Warning, this article COMPLETELY buries the lead on the real reason why donate now, pay later could be a game-changer.
So just scroll down to the last paragraph now and we’ll just endure the scorn of every writing teacher ever.
There’s a big difference between making a pledge and making a donation. A pledge is when you promise to give a certain amount of money to a cause, usually over time. A donation, on the other hand, is a one-time gift. To put it simply: does the money leave a donor’s wallet now or later and does that money end up in a nonprofit bank account now or later.
Most importantly, pledges can be broken. If you make a pledge to give $100 to your favorite charity, but then find yourself in tough financial times, you can always back out of that pledge. There’s no legal obligation to uphold your end of the bargain. On the other hand, once you make a donation, it’s final. The charity will receive your money and you won’t be able to get it back.
So why would anyone make a pledge instead of just donating the money right away? For some people, it’s simply a matter of convenience. If you’re not sure you’ll have the money available when the charity needs it, pledging allows you to spread out your payments over time.

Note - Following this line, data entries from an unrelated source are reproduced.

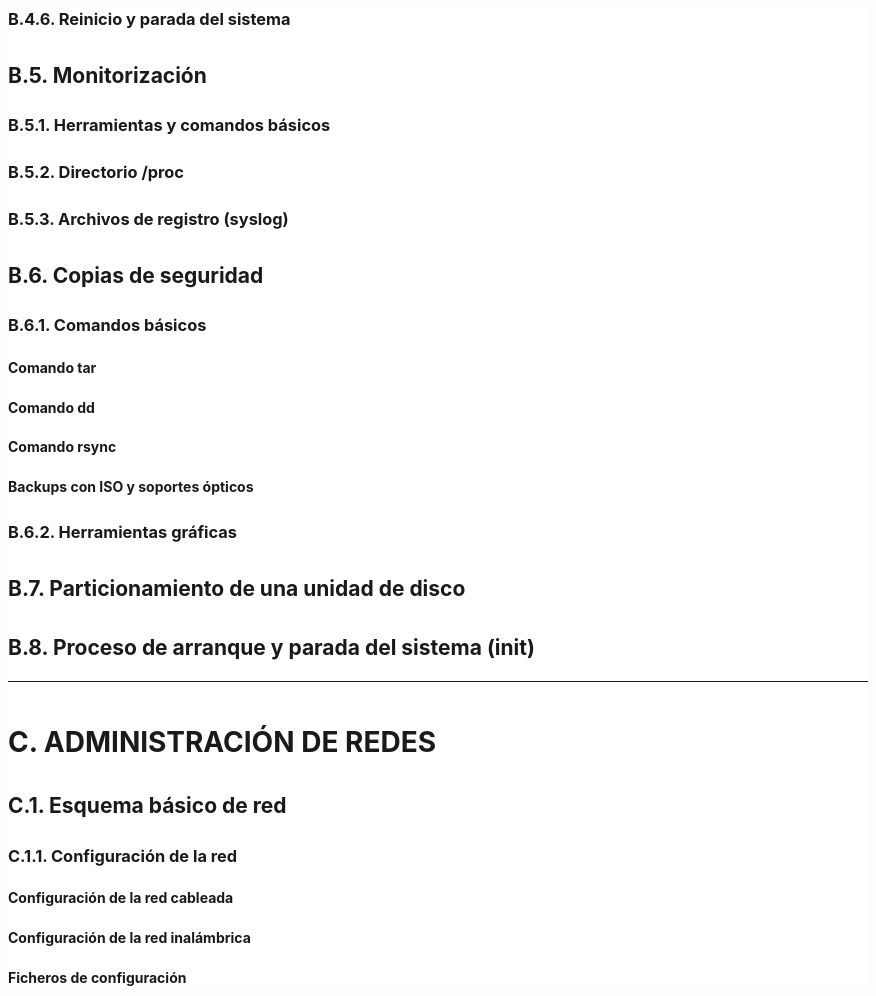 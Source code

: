 ### B.4.6. Reinicio y parada del sistema


## B.5. Monitorización

### B.5.1. Herramientas y comandos básicos

### B.5.2. Directorio /proc

### B.5.3. Archivos de registro (syslog)


## B.6. Copias de seguridad

### B.6.1. Comandos básicos

#### Comando tar

#### Comando dd

#### Comando rsync

#### Backups con ISO y soportes ópticos


### B.6.2. Herramientas gráficas


## B.7. Particionamiento de una unidad de disco


## B.8. Proceso de arranque y parada del sistema (init)


------

# C. ADMINISTRACIÓN DE REDES

## C.1. Esquema básico de red

### C.1.1. Configuración de la red

#### Configuración de la red cableada


#### Configuración de la red inalámbrica


#### Ficheros de configuración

Another reason people make pledges is that they want to show their support for the cause without necessarily having the means to donate right away. For example, if someone knows they’re going to get a raise in six months, they may want to make a pledge now and pay it off later when they have more disposable income.
So let’s talk about how to get those bags of money now vs later 🙂
Pledge Now, Pay Later Tools
Technically this can be done with common pledge forms on or offline. Commonly these are used during dinner fundraisers, where attendees can pledge to give an amount in the room and be celebrated in the moment.

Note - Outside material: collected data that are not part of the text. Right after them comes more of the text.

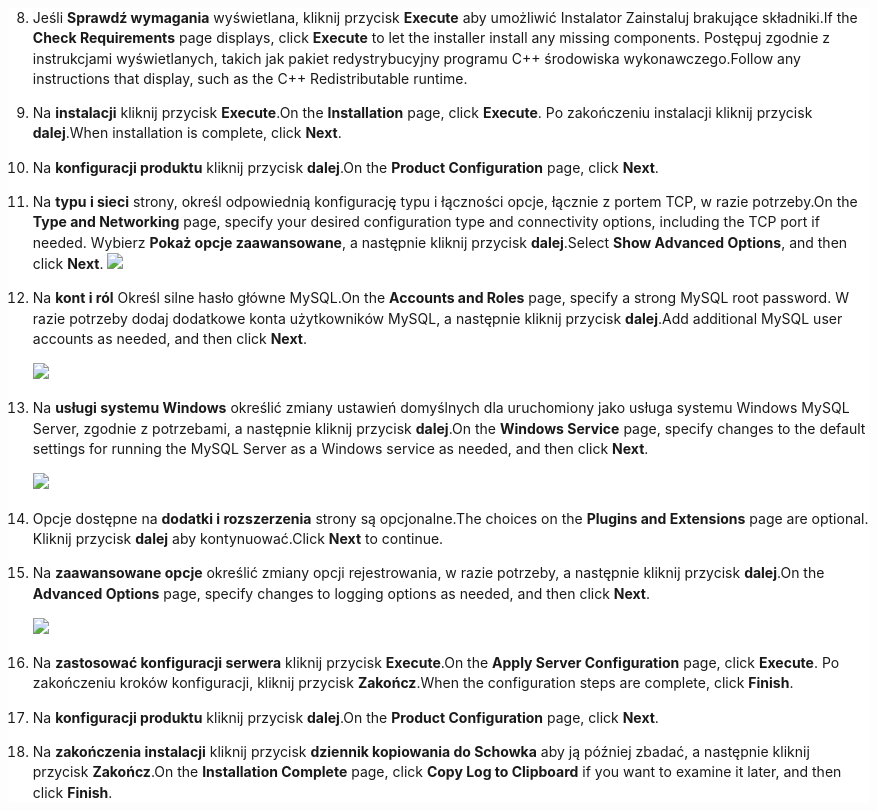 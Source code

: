 8. <span data-ttu-id="20e0f-136">Jeśli **Sprawdź wymagania** wyświetlana, kliknij przycisk **Execute** aby umożliwić Instalator Zainstaluj brakujące składniki.</span><span class="sxs-lookup"><span data-stu-id="20e0f-136">If the **Check Requirements** page displays, click **Execute** to let the installer install any missing components.</span></span> <span data-ttu-id="20e0f-137">Postępuj zgodnie z instrukcjami wyświetlanych, takich jak pakiet redystrybucyjny programu C++ środowiska wykonawczego.</span><span class="sxs-lookup"><span data-stu-id="20e0f-137">Follow any instructions that display, such as the C++ Redistributable runtime.</span></span>
9. <span data-ttu-id="20e0f-138">Na **instalacji** kliknij przycisk **Execute**.</span><span class="sxs-lookup"><span data-stu-id="20e0f-138">On the **Installation** page, click **Execute**.</span></span> <span data-ttu-id="20e0f-139">Po zakończeniu instalacji kliknij przycisk **dalej**.</span><span class="sxs-lookup"><span data-stu-id="20e0f-139">When installation is complete, click **Next**.</span></span>

10. <span data-ttu-id="20e0f-140">Na **konfiguracji produktu** kliknij przycisk **dalej**.</span><span class="sxs-lookup"><span data-stu-id="20e0f-140">On the **Product Configuration** page, click **Next**.</span></span>

11. <span data-ttu-id="20e0f-141">Na **typu i sieci** strony, określ odpowiednią konfigurację typu i łączności opcje, łącznie z portem TCP, w razie potrzeby.</span><span class="sxs-lookup"><span data-stu-id="20e0f-141">On the **Type and Networking** page, specify your desired configuration type and connectivity options, including the TCP port if needed.</span></span> <span data-ttu-id="20e0f-142">Wybierz **Pokaż opcje zaawansowane**, a następnie kliknij przycisk **dalej**.</span><span class="sxs-lookup"><span data-stu-id="20e0f-142">Select **Show Advanced Options**, and then click **Next**.</span></span>
    ![](./media/mysql-2008r2/MySQL_TypeNetworking.png)

12. <span data-ttu-id="20e0f-143">Na **kont i ról** Określ silne hasło główne MySQL.</span><span class="sxs-lookup"><span data-stu-id="20e0f-143">On the **Accounts and Roles** page, specify a strong MySQL root password.</span></span> <span data-ttu-id="20e0f-144">W razie potrzeby dodaj dodatkowe konta użytkowników MySQL, a następnie kliknij przycisk **dalej**.</span><span class="sxs-lookup"><span data-stu-id="20e0f-144">Add additional MySQL user accounts as needed, and then click **Next**.</span></span>

    ![](./media/mysql-2008r2/MySQL_AccountsRoles_Filled.png)
13. <span data-ttu-id="20e0f-145">Na **usługi systemu Windows** określić zmiany ustawień domyślnych dla uruchomiony jako usługa systemu Windows MySQL Server, zgodnie z potrzebami, a następnie kliknij przycisk **dalej**.</span><span class="sxs-lookup"><span data-stu-id="20e0f-145">On the **Windows Service** page, specify changes to the default settings for running the MySQL Server as a Windows service as needed, and then click **Next**.</span></span>

    ![](./media/mysql-2008r2/MySQL_WindowsService.png)
14. <span data-ttu-id="20e0f-146">Opcje dostępne na **dodatki i rozszerzenia** strony są opcjonalne.</span><span class="sxs-lookup"><span data-stu-id="20e0f-146">The choices on the **Plugins and Extensions** page are optional.</span></span> <span data-ttu-id="20e0f-147">Kliknij przycisk **dalej** aby kontynuować.</span><span class="sxs-lookup"><span data-stu-id="20e0f-147">Click **Next** to continue.</span></span>
15. <span data-ttu-id="20e0f-148">Na **zaawansowane opcje** określić zmiany opcji rejestrowania, w razie potrzeby, a następnie kliknij przycisk **dalej**.</span><span class="sxs-lookup"><span data-stu-id="20e0f-148">On the **Advanced Options** page, specify changes to logging options as needed, and then click **Next**.</span></span>

    ![](./media/mysql-2008r2/MySQL_AdvOptions.png)
16. <span data-ttu-id="20e0f-149">Na **zastosować konfiguracji serwera** kliknij przycisk **Execute**.</span><span class="sxs-lookup"><span data-stu-id="20e0f-149">On the **Apply Server Configuration** page, click **Execute**.</span></span> <span data-ttu-id="20e0f-150">Po zakończeniu kroków konfiguracji, kliknij przycisk **Zakończ**.</span><span class="sxs-lookup"><span data-stu-id="20e0f-150">When the configuration steps are complete, click **Finish**.</span></span>
17. <span data-ttu-id="20e0f-151">Na **konfiguracji produktu** kliknij przycisk **dalej**.</span><span class="sxs-lookup"><span data-stu-id="20e0f-151">On the **Product Configuration** page, click **Next**.</span></span>
18. <span data-ttu-id="20e0f-152">Na **zakończenia instalacji** kliknij przycisk **dziennik kopiowania do Schowka** aby ją później zbadać, a następnie kliknij przycisk **Zakończ**.</span><span class="sxs-lookup"><span data-stu-id="20e0f-152">On the **Installation Complete** page, click **Copy Log to Clipboard** if you want to examine it later, and then click **Finish**.</span></span>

There are questions on how long is typical to give for fulfilling pledges, ideally it should at least be within the fiscal year of the nonprofit. The other risk is whether the donor ends up giving. According to Planning for Pledge Attrition – The Curtis Group, general accountants writedown these pledges by 8-10%, but their experience is that only 2% of pledges are lost.

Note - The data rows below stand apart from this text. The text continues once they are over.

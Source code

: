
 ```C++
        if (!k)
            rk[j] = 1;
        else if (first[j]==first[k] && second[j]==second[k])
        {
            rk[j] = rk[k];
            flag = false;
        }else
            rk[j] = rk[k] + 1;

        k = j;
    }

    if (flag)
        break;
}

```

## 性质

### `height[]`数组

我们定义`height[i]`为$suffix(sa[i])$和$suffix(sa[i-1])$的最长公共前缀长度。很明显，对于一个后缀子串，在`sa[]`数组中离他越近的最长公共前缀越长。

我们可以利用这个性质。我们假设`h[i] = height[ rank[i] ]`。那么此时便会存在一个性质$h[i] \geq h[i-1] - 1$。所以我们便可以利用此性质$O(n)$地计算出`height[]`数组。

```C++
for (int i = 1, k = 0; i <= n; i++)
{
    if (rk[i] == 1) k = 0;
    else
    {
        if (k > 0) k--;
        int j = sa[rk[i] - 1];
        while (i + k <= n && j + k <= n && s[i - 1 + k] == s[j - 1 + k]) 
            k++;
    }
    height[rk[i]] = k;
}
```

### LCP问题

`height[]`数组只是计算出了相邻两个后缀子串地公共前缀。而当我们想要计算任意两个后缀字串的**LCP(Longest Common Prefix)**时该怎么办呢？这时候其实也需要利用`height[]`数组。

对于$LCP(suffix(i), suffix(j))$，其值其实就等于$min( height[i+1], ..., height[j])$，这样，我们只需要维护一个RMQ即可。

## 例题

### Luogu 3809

There is tech that can turn pledges into monthly payments to make collecting pledges easier.
Description: New tools from organizations like CauseVox (Nonprofit Fundraising Website, CauseVox, Launches Pledge Now, Pay Later Functionality), have introduced the feature of Pledge Now, Pay Later (™). They streamline how pledges can be scheduled out into payments that are deducted automatically. However, this is still a payment spread over time that the donor pays to the nonprofit.
Donate Now, Pay Later Tools
There is a lot more financial engineering needed to create the loan and insurance systems necessary to pass along the full donation to nonprofits upfront. Companies that deal with online sales turn to popular tools like Affirm (Affirm for merchants: offer customer financing and buy now pay later options for your business), the question is who can nonprofits turn to?
Description: Allows nonprofits to add a Donate Now, Pay Later(™) widget to their website. The tool offers donors the ability to make a full donation that the nonprofit immediately gets. The donor then can pay off that donation, interest free over the following months.
Their system doesn’t impact credit score, and there are nonpredatory reconciliation paths if donors aren’t able to pay due to hardship.
Description: Donate immediately and then the donor is given four months of interest free time to make payments.
Why Donate now, pay later is exciting
Fundraising teams will need to think carefully about how they promote these options vs things like monthly giving. Monthly giving runs into common problems with credit cards that expire, though this tech is improving, there is still attrition to factor in.
Donate now, pay later should probably be done in addition to, NOT instead of existing donation strategies that are working.
The biggest opportunity that donate now, pay later options provide come in the way tax-deductible charitable contributions work. Imagine the case where a donor wants to make a large, tax-deductible donation in December but they don’t have the liquidity because of rich people stuff. By using donate now, pay later they can make that full donation in December and then pay for it in the following tax year when they have more liquidity (money to spend).
This one little trick might huge for nonprofits unlocking increased giving during the holiday season.